Professor Mosedi Namane’s journey from being one of the University of Cape Town’s (UCT) first black African medical graduates (MBChB, 1990) to a pioneer of community-rooted healthcare reflects a lifetime spent connecting primary healthcare, education and social justice into the everyday lives of the people she serves.
Professor Namane moves swiftly through the corridors of the Vanguard Student Learning Centre in Bonteheuwel, pausing to troubleshoot with colleagues before proudly observing her students leading a workshop for community healthcare workers. It’s a rhythm that defines her work: steady, purposeful, and deeply connected to the people around her. Each stride reflects her belief that medicine belongs within the community it serves.
For nearly four decades, Namane’s life has unfolded at the intersection of medicine and community. As one of the first two black African graduates from UCT’s Faculty of Health Sciences in 1990, she began her journey in an environment that, as she recalls, “didn’t look like it was for people like me”. Yet, she stayed, turning exclusion into leadership and helping to redefine how medicine is taught and practised in South Africa.
Now nearing retirement, Namane remains a steady presence, guiding, correcting, and celebrating the students who pass through the doors she helped open. “The systems are rooted; the seeds have been planted,” she said. “They just need to be nurtured for the future.”
Breaking barriers
Namane entered UCT in 1986, part of a generation coming of age on the brink of democracy. “We were the first black students to walk those halls,” she noted. “You had to be resilient. You had to hold on to the reason you came to study.”
“I was in the first cohort that started writing the textbooks, building the department, drafting the new curriculum.”
After graduating, she joined the Faculty of Health Sciences as a lecturer and later became an associate professor in the Division of Family Medicine. Those early experiences of alienation shaped her lifelong commitment to transformation – not through rhetoric, but through the slow, deliberate work of building systems that last.
“I was in the first cohort that started writing the textbooks, building the department, drafting the new curriculum for UCT’s Faculty of Health Sciences,” she said.
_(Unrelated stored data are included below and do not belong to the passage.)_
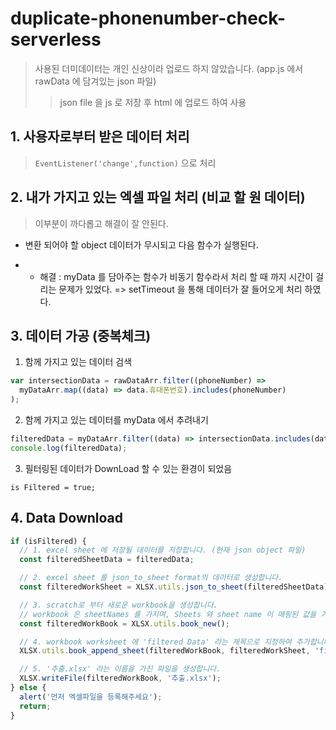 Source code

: # duplicate-phonenumber-check-serverless

> 사용된 더미데이터는 개인 신상이라 업로드 하지 않았습니다. (app.js 에서 rawData 에 담겨있는 json 파일)
>
> > json file 을 js 로 저장 후 html 에 업로드 하여 사용

## 1. 사용자로부터 받은 데이터 처리

> `EventListener('change',function)` 으로 처리

## 2. 내가 가지고 있는 엑셀 파일 처리 (비교 할 원 데이터)

> 이부분이 까다롭고 해결이 잘 안된다.

- 변환 되어야 할 object 데이터가 무시되고 다음 함수가 실행된다.

- - 해결 : myData 를 담아주는 함수가 비동기 함수라서 처리 할 때 까지 시간이 걸리는 문제가 있었다. => setTimeout 을 통해 데이터가 잘 들어오게 처리 하였다.

## 3. 데이터 가공 (중복체크)

1. 함께 가지고 있는 데이터 검색

```javascript
var intersectionData = rawDataArr.filter((phoneNumber) =>
  myDataArr.map((data) => data.휴대폰번호).includes(phoneNumber)
);
```

2. 함께 가지고 있는 데이터를 myData 에서 추려내기

```javascript
filteredData = myDataArr.filter((data) => intersectionData.includes(data.휴대폰번호));
console.log(filteredData);
```

3. 필터링된 데이터가 DownLoad 할 수 있는 환경이 되었음

```javasript
is Filtered = true;
```

## 4. Data Download

```javascript
if (isFiltered) {
  // 1. excel sheet 에 저장될 데이터를 저장합니다. (현재 json object 파일)
  const filteredSheetData = filteredData;

  // 2. excel sheet 를 json_to_sheet format의 데이터로 생성합니다.
  const filteredWorkSheet = XLSX.utils.json_to_sheet(filteredSheetData);

  // 3. scratch로 부터 새로운 workbook을 생성합니다.
  // workbook 은 sheetNames 를 가지며, Sheets 와 sheet name 이 매핑된 값을 가지고 있습니다.
  const filteredWorkBook = XLSX.utils.book_new();

  // 4. workbook worksheet 에 'filtered Data' 라는 제목으로 지정하여 추가합니다.
  XLSX.utils.book_append_sheet(filteredWorkBook, filteredWorkSheet, 'filtered Data');

  // 5. '추출.xlsx' 라는 이름을 가진 파일을 생성합니다.
  XLSX.writeFile(filteredWorkBook, '추출.xlsx');
} else {
  alert('먼저 엑셀파일을 등록해주세요');
  return;
}
```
From the lecture hall to the clinic
At the dawn of democracy, South Africa’s new government placed community-based primary healthcare at the centre of its policy vision. Universities were called to reimagine their curricula to serve that mandate. For Namane, it was an opportunity to merge two worlds: academia and public service.
In 2005, she helped establish the Vanguard Student Learning Centre, funded by the Rangoonwala Foundation in the United Kingdom and the Liberty Foundation in South Africa. The centre became the physical embodiment of her philosophy: a bridge between the university and the communities it serves. “The dual role worked perfectly,” she explained. “I could marry community-based education and primary healthcare delivery to make sure there is fluidity between academia and the services people rely on.”
At Vanguard, final-year students rotate through the clinic as part of their service-learning curriculum, working alongside community nurses and clinicians. Inside the consulting rooms, students from audiology, physiotherapy, speech therapy, and family medicine collaborate under Namane’s guidance.
For Bonteheuwel residents, the impact has been tangible. The clinic provides chronic disease management, maternal and child health, rehabilitation, and mental health services once accessible only at distant hospitals. “It’s a win-win,” said Namane. “The students learn, and the community gains care that improves their quality of life.”
Beyond the clinic, Namane’s influence extends into classrooms, research, and policy. She co-authored core family medicine textbooks, contributed to national policy on safe medicine use, and published internationally on community-based health systems.
She also served as a LANCET Commissioner on Osteoarthritis and collaborated with the University of Oxford on global health partnerships. Yet, she insisted, her proudest contribution is local: the cultivation of a generation of socially conscious doctors.
UCT as home and foundation
UCT has been more than a workplace for Namane – it is where she met her late husband, raised her daughter, and built her academic home. Over the years, she witnessed the university’s gradual transformation. “When I look at today’s students, I see representation that wasn’t there before,” she said. “They come from every background; they speak every language – the world is their oyster.”
As clinical head, in a joint appointment with the Western Cape Department of Health, Namane helped make Vanguard a national model for community-embedded medical education. The research emerging from the centre, on maternal health, mental health advocacy, and interprofessional learning, continues to inform provincial policy. “When something is identified as a problem, we ask how to solve it,” she explained. “Then we test it, write about it, and publish it.”
“I’ve given my all, especially to undergraduate education. Now it’s time for others to grow the garden.”
After officially retiring in September 2025, Namane will continue teaching postgraduate students before assuming the title of emeritus professor. She plans to supervise research, update medical textbooks, and continue her volunteer work. “I’ve given my all, especially to undergraduate education. Now it’s time for others to grow the garden.”
Retirement for Namane is not an ending but a new rhythm. She intends to deepen her research on community rheumatology, help establish a new unit in family medicine, and continue mentoring young clinicians. “The vision has grown bigger than when I started,” she said. “Back then, I wanted to be a general practitioner. Now, I see that the real work is helping others see health as collective well-being.”